Et puis voilà... J'apprends que je vais mourir. J'ai de nouveau une quantité de projets en tête et ma vie va se terminer. Moi qui pendant si longtemps avait espéré cette issue, impatiente de connaître ma fin d'histoire, je n'en voulais plus. Je voudrais pouvoir négocier, modifier cet épilogue. Peut-être repousser cette échéance que je ne souhaite plus.
Je sais que c'est impossible. Pourtant au fond de moi j'espère l'erreur. Quand j'ai ouvert ma boite aux lettres, ce matin, j'ai tout de suite reconnu l'entête coloré de l'expéditeur. « LAB.RECOM » et c'est le coeur serré que j'ai ramené le courrier du laboratoire dans mon appartement.
J'ai posé la missive sur la table et je me suis préparé un café bien serré. J'ai ouvert le tiroir dans lequel dormait depuis longtemps déjà mon ultime paquet de cigarettes accompagné d'une boite d'allumettes.
Assise devant mon café fumant, enveloppée des volutes bleues du poison sans filtre, je rêve. Je me souviens.
Quand on n'attendait pas la fin... quand on attendait juste le repos, usé, après une vie de labeur.

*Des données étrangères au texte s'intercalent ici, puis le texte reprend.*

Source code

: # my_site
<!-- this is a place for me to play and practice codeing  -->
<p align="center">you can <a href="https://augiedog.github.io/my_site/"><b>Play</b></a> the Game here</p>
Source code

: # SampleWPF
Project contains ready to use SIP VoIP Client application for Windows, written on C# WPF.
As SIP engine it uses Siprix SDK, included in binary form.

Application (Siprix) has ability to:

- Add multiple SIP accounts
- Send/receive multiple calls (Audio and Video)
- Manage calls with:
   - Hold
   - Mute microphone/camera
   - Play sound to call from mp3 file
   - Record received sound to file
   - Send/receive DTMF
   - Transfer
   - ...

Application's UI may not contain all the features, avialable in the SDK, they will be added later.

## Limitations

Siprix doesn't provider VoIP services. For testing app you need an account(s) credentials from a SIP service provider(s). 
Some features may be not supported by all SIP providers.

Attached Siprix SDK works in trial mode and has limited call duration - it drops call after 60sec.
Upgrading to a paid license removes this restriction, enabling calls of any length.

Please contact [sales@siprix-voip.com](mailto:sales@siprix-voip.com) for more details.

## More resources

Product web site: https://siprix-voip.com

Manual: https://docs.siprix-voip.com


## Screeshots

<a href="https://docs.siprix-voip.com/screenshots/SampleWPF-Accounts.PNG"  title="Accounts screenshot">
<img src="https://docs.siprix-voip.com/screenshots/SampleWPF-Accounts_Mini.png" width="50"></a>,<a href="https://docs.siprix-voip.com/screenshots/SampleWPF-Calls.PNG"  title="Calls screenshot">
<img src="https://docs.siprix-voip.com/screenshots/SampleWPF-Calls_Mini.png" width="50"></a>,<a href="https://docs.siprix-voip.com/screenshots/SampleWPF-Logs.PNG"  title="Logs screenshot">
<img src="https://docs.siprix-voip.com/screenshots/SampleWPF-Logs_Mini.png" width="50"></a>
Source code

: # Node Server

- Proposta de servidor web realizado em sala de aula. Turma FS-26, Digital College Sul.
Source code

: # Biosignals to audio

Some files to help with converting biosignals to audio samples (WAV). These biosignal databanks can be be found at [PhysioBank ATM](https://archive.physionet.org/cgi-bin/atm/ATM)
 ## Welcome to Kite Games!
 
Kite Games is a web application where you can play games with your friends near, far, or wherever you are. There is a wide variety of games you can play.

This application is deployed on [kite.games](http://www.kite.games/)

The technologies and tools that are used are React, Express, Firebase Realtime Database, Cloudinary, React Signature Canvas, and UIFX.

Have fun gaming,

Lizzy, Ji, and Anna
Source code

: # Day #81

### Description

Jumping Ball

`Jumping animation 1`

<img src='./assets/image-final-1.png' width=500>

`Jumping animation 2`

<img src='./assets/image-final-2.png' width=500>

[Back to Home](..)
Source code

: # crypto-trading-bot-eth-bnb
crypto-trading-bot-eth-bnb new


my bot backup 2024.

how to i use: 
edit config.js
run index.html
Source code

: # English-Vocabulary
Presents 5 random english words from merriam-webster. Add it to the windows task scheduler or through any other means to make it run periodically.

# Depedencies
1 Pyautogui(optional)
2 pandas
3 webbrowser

Évidemment à quoi sert le repos quand on a même plus de quoi le rendre confortable?
Moi aussi, j'ai voté, j'ai validé ce choix. Moi aussi je me suis persuadée de la véracité de ces options. C'était tellement bien présenté, tellement bien emballé. Je ne comprenais pas les anciens qui hurlaient au scandale... Égoïstes, je les pensais. Préoccupés de leur petite personne.
J'en ai 55 à présent. J'ai travaillé plus, j'ai gagné plus.